Written By: Shawn L. Carlson, Ph.D. Student, Developmental Science Department of Human Development and Family Science, North Dakota State University
The U.S. is a country filled with many opportunities to fulfill one’s dreams. From pursuing a college degree, home ownership, and a happy retirement, these aspirations that many Americans hold can be far from reality. The Financial Diaries: How American Families Cope in a World of Uncertainty, a book by Jonathan Morduch and Rachel Schneider, highlights that Americans can be doing everything right financially, but still face economic disparity and uncertainty. The financial stress that families bear to make ends meet is the true reality for many in this country.
Morduch and Schneider’s book stems from never done before research that utilizes financial diaries. The study examines the financial lives of over 200 families across the country that were middle to low-income earners over a period of a year. The book unfolds some of their lives and the difficult financial decisions they had to make to provide for their families.
In one instance, you will meet Becky and Jeremy, a family with four children who live in Ohio. Becky does not have a full-time job, but volunteers her time at an animal shelter and occasionally cleans her neighbors’ homes for pay. Jeremy is a truck mechanic who works overnights on commission. In order to create some stability in their income, Jeremy finds a similar position as a mechanic with guaranteed 40 hours a week, with working hours during the day. However, his annual income is lower than that of his previous job and he has a much longer commute. Jeremy’s new job seems like a blessing to this family, although their already fragile income is decreasing. A sense of steady income and control over their daily finances is a big win for this family.
The snapshot into Becky and Jeremy’s financial life is only one of many stories that are chronicled in this book. Morduch and Schneider provide detailed accounts in how these families earn, spend, save, borrow, and share money, which are titles to some of the chapters in this book. As each family’s financial situation is shared, it becomes apparent that they are at an intersection in American society that hinders their health and financial well-being. They are families that make too much over the poverty line to receive much needed financial benefits from the government, but earn too little to live comfortably and not have to constantly think about their every financial decision, even when buying a pack of gum. Their financial goals are short-term instead of long-term in order to survive the ups and downs of everyday life.

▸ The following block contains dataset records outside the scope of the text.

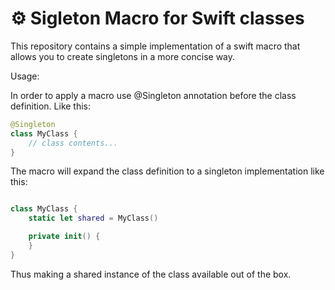 # ⚙️ Sigleton Macro for Swift classes

This repository contains a simple implementation of a swift macro that allows you to create singletons in a more concise way.

Usage:

In order to apply a macro use @Singleton annotation before the class definition. Like this:

```swift
@Singleton
class MyClass {
	// class contents...
}
```

The macro will expand the class definition to a singleton implementation like this:

```swift

class MyClass {
	static let shared = MyClass()

	private init() {
	}
}
```

Thus making a shared instance of the class available out of the box.
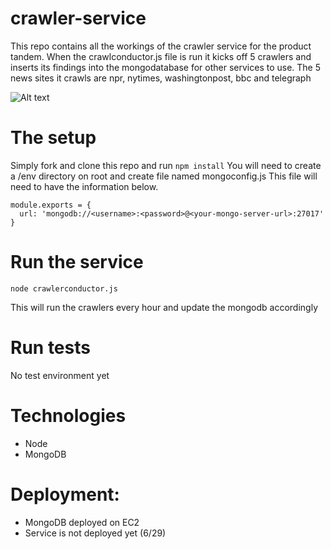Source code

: # crawler-service
This repo contains all the workings of the crawler service for the product tandem.
When the crawlconductor.js file is run it kicks off 5 crawlers and inserts its findings into the mongodatabase for other services to use.
The 5 news sites it crawls are npr, nytimes, washingtonpost, bbc and telegraph

![Alt text](https://github.com/kanimuni/crawlerservice/blob/master/pics/diagram1.jpg "Optional title")

# The setup
Simply fork and clone this repo and run `npm install`
You will need to create a /env directory on root and create file named mongoconfig.js
This file will need to have the information below.

```
module.exports = {
  url: 'mongodb://<username>:<password>@<your-mongo-server-url>:27017'
}
```
# Run the service

```
node crawlerconductor.js
```
This will run the crawlers every hour and update the mongodb accordingly

# Run tests
No test environment yet

# Technologies
- Node
- MongoDB 

# Deployment:
- MongoDB deployed on EC2
- Service is not deployed yet (6/29)
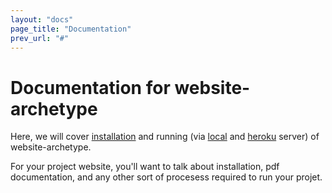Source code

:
 ```yaml
---
layout: "docs"
page_title: "Documentation"
prev_url: "#"
---
```


# Documentation for website-archetype

Here, we will cover [installation](/docs/installation.html) and running (via [local](/docs/running_local_server.html) and [heroku](/docs/pushing_to_heroku.html) server) of website-archetype.

For your project website, you'll want to talk about installation, pdf documentation, and any other sort of procesess required to run your projet.

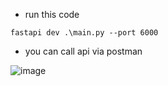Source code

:* run this code 
```
fastapi dev .\main.py --port 6000    
```

* you can call api via postman

![image](https://github.com/ismcagilci/weather_app/assets/50598846/c66a0075-feb8-4545-97b6-000b89df4d02)

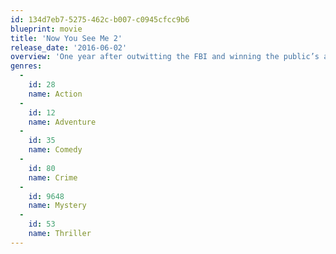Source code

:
 ```yaml
---
id: 134d7eb7-5275-462c-b007-c0945cfcc9b6
blueprint: movie
title: 'Now You See Me 2'
release_date: '2016-06-02'
overview: 'One year after outwitting the FBI and winning the public’s adulation with their mind-bending spectacles, the Four Horsemen resurface only to find themselves face to face with a new enemy who enlists them to pull off their most dangerous heist yet.'
genres:
  -
    id: 28
    name: Action
  -
    id: 12
    name: Adventure
  -
    id: 35
    name: Comedy
  -
    id: 80
    name: Crime
  -
    id: 9648
    name: Mystery
  -
    id: 53
    name: Thriller
---
```

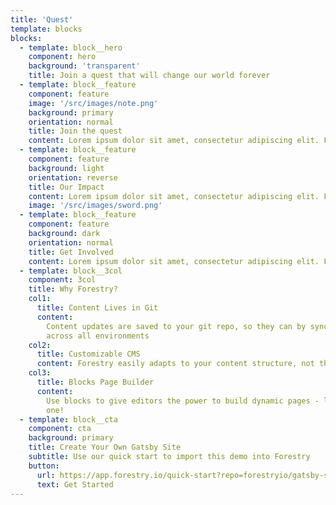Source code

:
 ```yaml
---
title: 'Quest'
template: blocks
blocks:
  - template: block__hero
    component: hero
    background: 'transparent'
    title: Join a quest that will change our world forever
  - template: block__feature
    component: feature
    image: '/src/images/note.png'
    background: primary
    orientation: normal
    title: Join the quest
    content: Lorem ipsum dolor sit amet, consectetur adipiscing elit. Fusce at vehicula lectus, quis ullamcorper augue. Curabitur vel sapien pharetra, fermentum elit ut, condimentum est.
  - template: block__feature
    component: feature
    background: light
    orientation: reverse
    title: Our Impact
    content: Lorem ipsum dolor sit amet, consectetur adipiscing elit. Fusce at vehicula lectus, quis ullamcorper augue. Curabitur vel sapien pharetra, fermentum elit ut, condimentum est.
    image: '/src/images/sword.png'
  - template: block__feature
    component: feature
    background: dark
    orientation: normal
    title: Get Involved
    content: Lorem ipsum dolor sit amet, consectetur adipiscing elit. Fusce at vehicula lectus, quis ullamcorper augue. Curabitur vel sapien pharetra, fermentum elit ut, condimentum est.
  - template: block__3col
    component: 3col
    title: Why Forestry?
    col1:
      title: Content Lives in Git
      content:
        Content updates are saved to your git repo, so they can by synchronized
        across all environments
    col2:
      title: Customizable CMS
      content: Forestry easily adapts to your content structure, not the other way around.
    col3:
      title: Blocks Page Builder
      content:
        Use blocks to give editors the power to build dynamic pages - like this
        one!
  - template: block__cta
    component: cta
    background: primary
    title: Create Your Own Gatsby Site
    subtitle: Use our quick start to import this demo into Forestry
    button:
      url: https://app.forestry.io/quick-start?repo=forestryio/gatsby-starter-forestry&branch=master&engine=gatsby
      text: Get Started
---
```

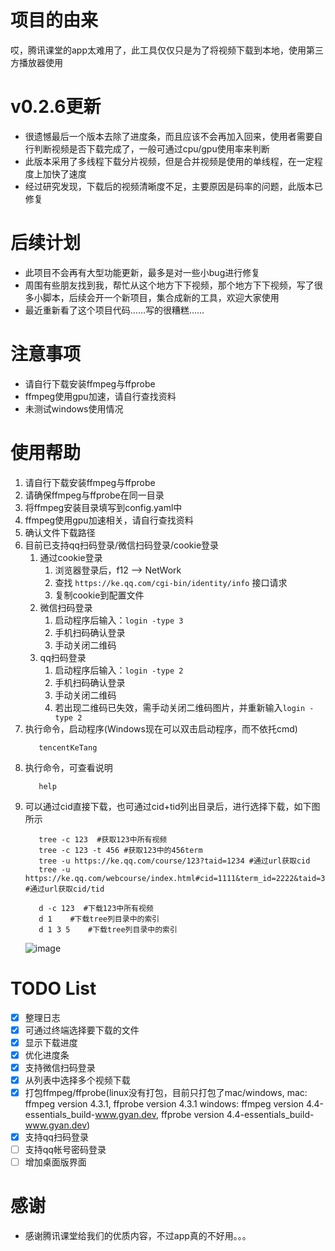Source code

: # 项目的由来
哎，腾讯课堂的app太难用了，此工具仅仅只是为了将视频下载到本地，使用第三方播放器使用

# v0.2.6更新
* 很遗憾最后一个版本去除了进度条，而且应该不会再加入回来，使用者需要自行判断视频是否下载完成了，一般可通过cpu/gpu使用率来判断
* 此版本采用了多线程下载分片视频，但是合并视频是使用的单线程，在一定程度上加快了速度
* 经过研究发现，下载后的视频清晰度不足，主要原因是码率的问题，此版本已修复

# 后续计划
* 此项目不会再有大型功能更新，最多是对一些小bug进行修复
* 周围有些朋友找到我，帮忙从这个地方下下视频，那个地方下下视频，写了很多小脚本，后续会开一个新项目，集合成新的工具，欢迎大家使用
* 最近重新看了这个项目代码……写的很糟糕……

# 注意事项
* 请自行下载安装ffmpeg与ffprobe
* ffmpeg使用gpu加速，请自行查找资料
* 未测试windows使用情况

# 使用帮助
1. 请自行下载安装ffmpeg与ffprobe
1. 请确保ffmpeg与ffprobe在同一目录
2. 将ffmpeg安装目录填写到config.yaml中
3. ffmpeg使用gpu加速相关，请自行查找资料
4. 确认文件下载路径
5. 目前已支持qq扫码登录/微信扫码登录/cookie登录
   1. 通过cookie登录
      1. 浏览器登录后，f12 --> NetWork
      2. 查找 `https://ke.qq.com/cgi-bin/identity/info` 接口请求
      3. 复制cookie到配置文件
   1. 微信扫码登录
      1. 启动程序后输入：`login -type 3`
      2. 手机扫码确认登录
      3. 手动关闭二维码
   1. qq扫码登录
      1. 启动程序后输入：`login -type 2`
      2. 手机扫码确认登录
      3. 手动关闭二维码
      4. 若出现二维码已失效，需手动关闭二维码图片，并重新输入`login -type 2`
6. 执行命令，启动程序(Windows现在可以双击启动程序，而不依托cmd)
   ```shell
      tencentKeTang
   ```
7. 执行命令，可查看说明
   ```shell
      help
   ```
8. 可以通过cid直接下载，也可通过cid+tid列出目录后，进行选择下载，如下图所示
   ```shell
      tree -c 123  #获取123中所有视频
      tree -c 123 -t 456 #获取123中的456term
      tree -u https://ke.qq.com/course/123?taid=1234 #通过url获取cid
      tree -u https://ke.qq.com/webcourse/index.html#cid=1111&term_id=2222&taid=3333&type=4444&vid=55555    #通过url获取cid/tid
   
      d -c 123  #下载123中所有视频
      d 1    #下载tree列目录中的索引
      d 1 3 5    #下载tree列目录中的索引
   ```
   ![image](https://user-images.githubusercontent.com/8288067/121004497-585c6d80-c7c1-11eb-9f3c-c7b51785baf2.png)

# TODO List
- [X] 整理日志
- [X] 可通过终端选择要下载的文件
- [X] 显示下载进度
- [X] 优化进度条
- [X] 支持微信扫码登录
- [X] 从列表中选择多个视频下载
- [X] 打包ffmpeg/ffprobe(linux没有打包，目前只打包了mac/windows, 
  mac: ffmpeg version 4.3.1, ffprobe version 4.3.1
  windows: ffmpeg version 4.4-essentials_build-www.gyan.dev, ffprobe version 4.4-essentials_build-www.gyan.dev)
- [X] 支持qq扫码登录
- [ ] 支持qq帐号密码登录
- [ ] 增加桌面版界面

# 感谢
- 感谢腾讯课堂给我们的优质内容，不过app真的不好用。。。
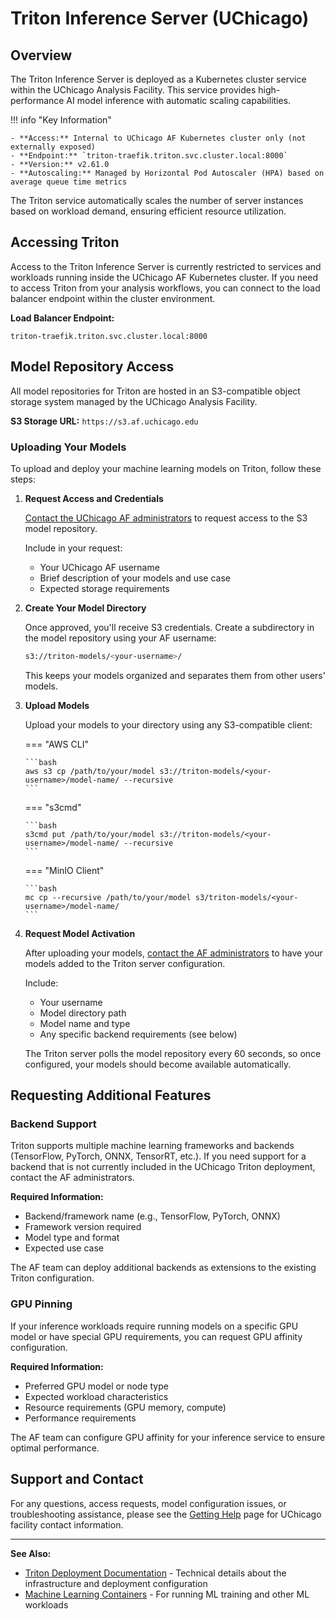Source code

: # Triton Inference Server (UChicago)

## Overview

The Triton Inference Server is deployed as a Kubernetes cluster service within
the UChicago Analysis Facility. This service provides high-performance AI model
inference with automatic scaling capabilities.

!!! info "Key Information"

    - **Access:** Internal to UChicago AF Kubernetes cluster only (not externally exposed)
    - **Endpoint:** `triton-traefik.triton.svc.cluster.local:8000`
    - **Version:** v2.61.0
    - **Autoscaling:** Managed by Horizontal Pod Autoscaler (HPA) based on average queue time metrics

The Triton service automatically scales the number of server instances based on
workload demand, ensuring efficient resource utilization.

## Accessing Triton

Access to the Triton Inference Server is currently restricted to services and
workloads running inside the UChicago AF Kubernetes cluster. If you need to
access Triton from your analysis workflows, you can connect to the load balancer
endpoint within the cluster environment.

**Load Balancer Endpoint:**

```
triton-traefik.triton.svc.cluster.local:8000
```

## Model Repository Access

All model repositories for Triton are hosted in an S3-compatible object storage
system managed by the UChicago Analysis Facility.

**S3 Storage URL:** `https://s3.af.uchicago.edu`

### Uploading Your Models

To upload and deploy your machine learning models on Triton, follow these steps:

1.  **Request Access and Credentials**

    [Contact the UChicago AF administrators](../getting_help.md#facility-specific-support)
    to request access to the S3 model repository.

    Include in your request:

    <!-- prettier-ignore (https://github.com/prettier/prettier/issues/18005) -->
    - Your UChicago AF username
    - Brief description of your models and use case
    - Expected storage requirements

2.  **Create Your Model Directory**

    Once approved, you'll receive S3 credentials. Create a subdirectory in the
    model repository using your AF username:

    ```bash
    s3://triton-models/<your-username>/
    ```

    This keeps your models organized and separates them from other users'
    models.

3.  **Upload Models**

    Upload your models to your directory using any S3-compatible client:

    === "AWS CLI"

        ```bash
        aws s3 cp /path/to/your/model s3://triton-models/<your-username>/model-name/ --recursive
        ```

    === "s3cmd"

        ```bash
        s3cmd put /path/to/your/model s3://triton-models/<your-username>/model-name/ --recursive
        ```

    === "MinIO Client"

        ```bash
        mc cp --recursive /path/to/your/model s3/triton-models/<your-username>/model-name/
        ```

4.  **Request Model Activation**

    After uploading your models,
    [contact the AF administrators](../getting_help.md#facility-specific-support)
    to have your models added to the Triton server configuration.

    Include:

    <!-- prettier-ignore (https://github.com/prettier/prettier/issues/18005) -->
    - Your username
    - Model directory path
    - Model name and type
    - Any specific backend requirements (see below)

    The Triton server polls the model repository every 60 seconds, so once
    configured, your models should become available automatically.

## Requesting Additional Features

### Backend Support

Triton supports multiple machine learning frameworks and backends (TensorFlow,
PyTorch, ONNX, TensorRT, etc.). If you need support for a backend that is not
currently included in the UChicago Triton deployment, contact the AF
administrators.

**Required Information:**

- Backend/framework name (e.g., TensorFlow, PyTorch, ONNX)
- Framework version required
- Model type and format
- Expected use case

The AF team can deploy additional backends as extensions to the existing Triton
configuration.

### GPU Pinning

If your inference workloads require running models on a specific GPU model or
have special GPU requirements, you can request GPU affinity configuration.

**Required Information:**

- Preferred GPU model or node type
- Expected workload characteristics
- Resource requirements (GPU memory, compute)
- Performance requirements

The AF team can configure GPU affinity for your inference service to ensure
optimal performance.

## Support and Contact

For any questions, access requests, model configuration issues, or
troubleshooting assistance, please see the [Getting Help](../getting_help.md)
page for UChicago facility contact information.

---

**See Also:**

- [Triton Deployment Documentation](triton_deployment.md) - Technical details
  about the infrastructure and deployment configuration
- [Machine Learning Containers](../containers/ml/info.md) - For running ML
  training and other ML workloads
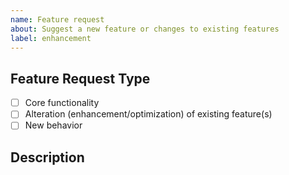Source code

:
 ```yaml
---
name: Feature request
about: Suggest a new feature or changes to existing features
label: enhancement
---
```

<!--- Provide a general summary of the changes you want in the title above. -->

<!--- This template is entirely optional and can be removed, but is here to help both you and us. -->
<!--- Anything on lines wrapped in comments like these will not show up in the final text. -->

## Feature Request Type

- [ ] Core functionality
- [ ] Alteration (enhancement/optimization) of existing feature(s)
- [ ] New behavior

## Description

<!-- A few sentences describing what it is that you'd like to see in Rave. -->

This book not only provides insight into the day-to-day financial life of struggling Americans, but it is a reference of how negative financial situations can be turned into positive ones. It will energize financial counselors in their work with individuals and families, and set a precedent of helping them thrive and reach their financial goals and dreams. It shows that there is no equation for financial stability that can be prescribed. Each client’s situation needs to be evaluated and heard before we can fully help them achieve their financial goals.